De l’avis de David Hill, la politique étatique de protection des peuples isolés est fragile, et l’État se situe à la traîne de la société civile. D’un autre côté, la définition des territoires telle qu’elle apparaît ouvre la voie à l’extraction légale de ressources naturelles sur des territoires de peuples isolés : l’extraction est autorisée en cas d’« intérêt national ». L’ambiguité juridique donne lieu à des contradictions entre l’obligation de protéger les peuples isolés et la promotion de politiques d’extraction et de développement sur leurs territoires (hydrocarbures et méga-projets en Amazonie).

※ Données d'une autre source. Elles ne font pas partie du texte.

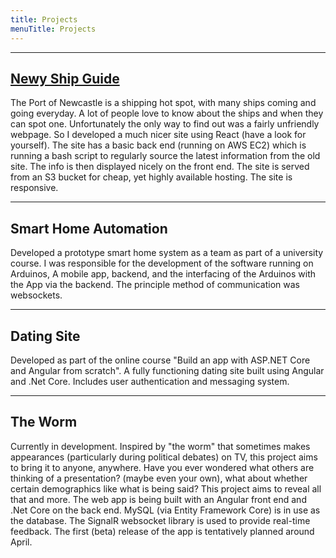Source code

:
 ```yaml
---
title: Projects
menuTitle: Projects
---
```


___

## [Newy Ship Guide](http://www.newyshipguide.com)

The Port of Newcastle is a shipping hot spot, with many ships coming and going everyday. A lot of people love to know about the ships and when they can spot one. Unfortunately the only way to find out was a fairly unfriendly webpage. So I developed a much nicer site using React (have a look for yourself). The site has a basic back end (running on AWS EC2) which is running a bash script to regularly source the latest information from the old site. The info is then displayed nicely on the front end. The site is served from an S3 bucket for cheap, yet highly available hosting. The site is responsive.

___

## Smart Home Automation

Developed a prototype smart home system as a team as part of a university course. I was responsible for the development of the software running on Arduinos, A mobile app, backend, and the interfacing of the Arduinos with the App via the backend. The principle method of communication was websockets.

___

## Dating Site

Developed as part of the online course "Build an app with ASP.NET Core and Angular from scratch". A fully functioning dating site built using Angular and .Net Core. Includes user authentication and messaging system.

___

## The Worm

Currently in development. Inspired by "the worm" that sometimes makes appearances (particularly during political debates) on TV, this project aims to bring it to anyone, anywhere. Have you ever wondered what others are thinking of a presentation? (maybe even your own), what about whether certain demographics like what is being said? This project aims to reveal all that and more. The web app is being built with an Angular front end and .Net Core on the back end. MySQL (via Entity Framework Core) is in use as the database. The SignalR websocket library is used to provide real-time feedback. The first (beta) release of the app is tentatively planned around April.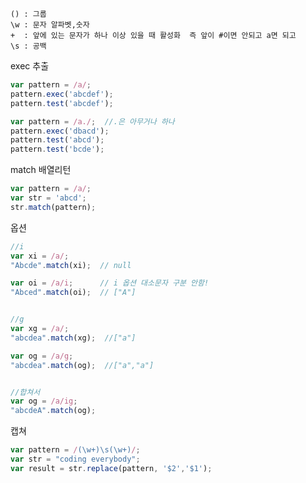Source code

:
```
() : 그룹
\w : 문자 알파벳,숫자
+  : 앞에 있는 문자가 하나 이상 있을 때 활성화  즉 앞이 #이면 안되고 a면 되고
\s : 공백
```

exec 추출
```javascript
var pattern = /a/;
pattern.exec('abcdef');
pattern.test('abcdef');

var pattern = /a./;  //.은 아무거나 하나
pattern.exec('dbacd');
pattern.test('abcd');
pattern.test('bcde');
```

match 배열리턴
```javascript
var pattern = /a/;
var str = 'abcd';
str.match(pattern);
```

옵션
```javascript
//i
var xi = /a/;
"Abcde".match(xi);  // null

var oi = /a/i;      // i 옵션 대소문자 구분 안함!
"Abced".match(oi);  // ["A"]


//g
var xg = /a/;
"abcdea".match(xg);  //["a"]

var og = /a/g;
"abcdea".match(og);  //["a","a"]


//합쳐서
var og = /a/ig;
"abcdeA".match(og);
```


캡쳐
```javascript
var pattern = /(\w+)\s(\w+)/;
var str = "coding everybody";
var result = str.replace(pattern, '$2','$1');
```


```javascript

```


```javascript

```


```javascript

```


```javascript

```


```javascript

```


```javascript

```
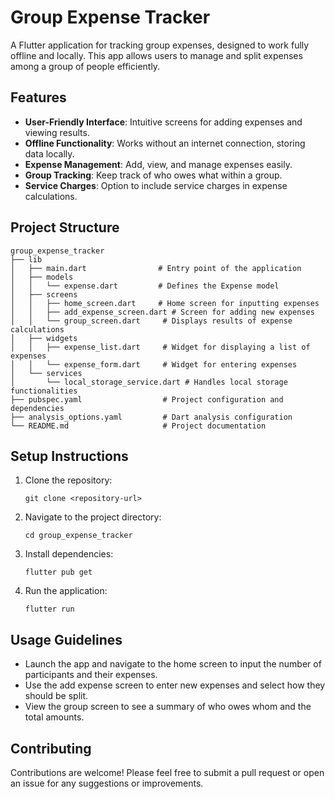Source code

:# Group Expense Tracker

A Flutter application for tracking group expenses, designed to work fully offline and locally. This app allows users to manage and split expenses among a group of people efficiently.

## Features

- **User-Friendly Interface**: Intuitive screens for adding expenses and viewing results.
- **Offline Functionality**: Works without an internet connection, storing data locally.
- **Expense Management**: Add, view, and manage expenses easily.
- **Group Tracking**: Keep track of who owes what within a group.
- **Service Charges**: Option to include service charges in expense calculations.

## Project Structure

```
group_expense_tracker
├── lib
│   ├── main.dart                # Entry point of the application
│   ├── models
│   │   └── expense.dart         # Defines the Expense model
│   ├── screens
│   │   ├── home_screen.dart     # Home screen for inputting expenses
│   │   ├── add_expense_screen.dart # Screen for adding new expenses
│   │   └── group_screen.dart     # Displays results of expense calculations
│   ├── widgets
│   │   ├── expense_list.dart     # Widget for displaying a list of expenses
│   │   └── expense_form.dart     # Widget for entering expenses
│   └── services
│       └── local_storage_service.dart # Handles local storage functionalities
├── pubspec.yaml                  # Project configuration and dependencies
├── analysis_options.yaml         # Dart analysis configuration
└── README.md                     # Project documentation
```

## Setup Instructions

1. Clone the repository:
   ```
   git clone <repository-url>
   ```
2. Navigate to the project directory:
   ```
   cd group_expense_tracker
   ```
3. Install dependencies:
   ```
   flutter pub get
   ```
4. Run the application:
   ```
   flutter run
   ```

## Usage Guidelines

- Launch the app and navigate to the home screen to input the number of participants and their expenses.
- Use the add expense screen to enter new expenses and select how they should be split.
- View the group screen to see a summary of who owes whom and the total amounts.

## Contributing

Contributions are welcome! Please feel free to submit a pull request or open an issue for any suggestions or improvements.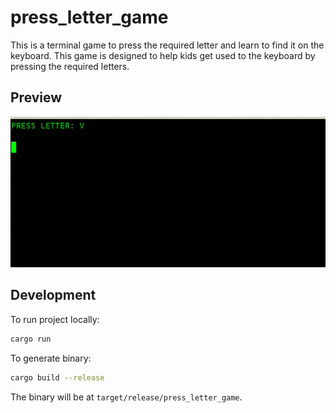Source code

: # press_letter_game

This is a terminal game to press the required letter and learn to find it on the keyboard. This game is designed to help kids get used to the keyboard by pressing the required letters.

## Preview
![preview](https://github.com/osmanpontes/press_letter_game/blob/main/docs/press_letter_game.gif)

## Development

To run project locally:
```sh
cargo run
```

To generate binary:
```sh
cargo build --release
```

The binary will be at `target/release/press_letter_game`.
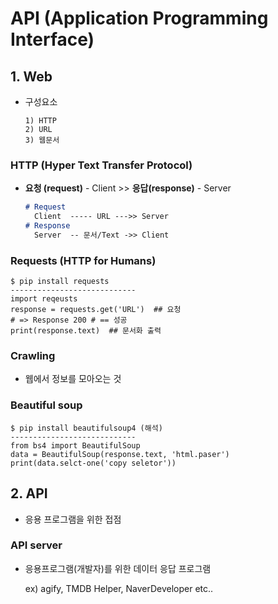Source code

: # API (Application Programming Interface)

## 1. Web

- 구성요소

  ```
  1) HTTP
  2) URL
  3) 웹문서
  ```

### HTTP (Hyper Text Transfer Protocol)

- **요청 (request)** - Client	>>	**응답(response)** - Server

  ```markdown
  # Request
  	Client	----- URL --->>	Server
  # Response
  	Server	-- 문서/Text ->> Client
  ```

### Requests (HTTP for Humans)

```
$ pip install requests
----------------------------
import reqeusts
response = requests.get('URL')  ## 요청
# => Response 200 # == 성공
print(response.text)  ## 문서화 출력
```

### Crawling

- 웹에서 정보를 모아오는 것

### Beautiful soup

```
$ pip install beautifulsoup4 (해석)
----------------------------
from bs4 import BeautifulSoup
data = BeautifulSoup(response.text, 'html.paser')
print(data.selct-one('copy seletor'))
```

## 2. API

- 응용 프로그램을 위한 접점

### API server

- 응용프로그램(개발자)를 위한 데이터 응답 프로그램

  ex) agify, TMDB Helper, NaverDeveloper etc..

Hill cite comme exemple « le rapport récent du Ministère de la Culture sur l’Évaluation de l’Impact Environnemental (EIA) de l’expansion du projet gazier de Camisea, dans la réserve KugapakoriNahua-Nanti, qui affirmait que l’entreprise pourrait ‘dévaster’ ou ‘exterminer’ trois des peuples indiens de la zone. Ce rapport a disparu de la sphère publique en quelques heures et annulé une semaine plus tard. Pour l’heure, il est en train d’être réécrit. Pendant ce temps, plusieurs fonctionnaires du ministère ont ‘démissionné’. Cela montre combien le gouvernement actuel du Pérou prend ces questions au sérieux ! ». Pour lui, plusieurs groupes d’Indiens isolés sont de moins en moins invisibles dans certains secteurs de l’Amazonie.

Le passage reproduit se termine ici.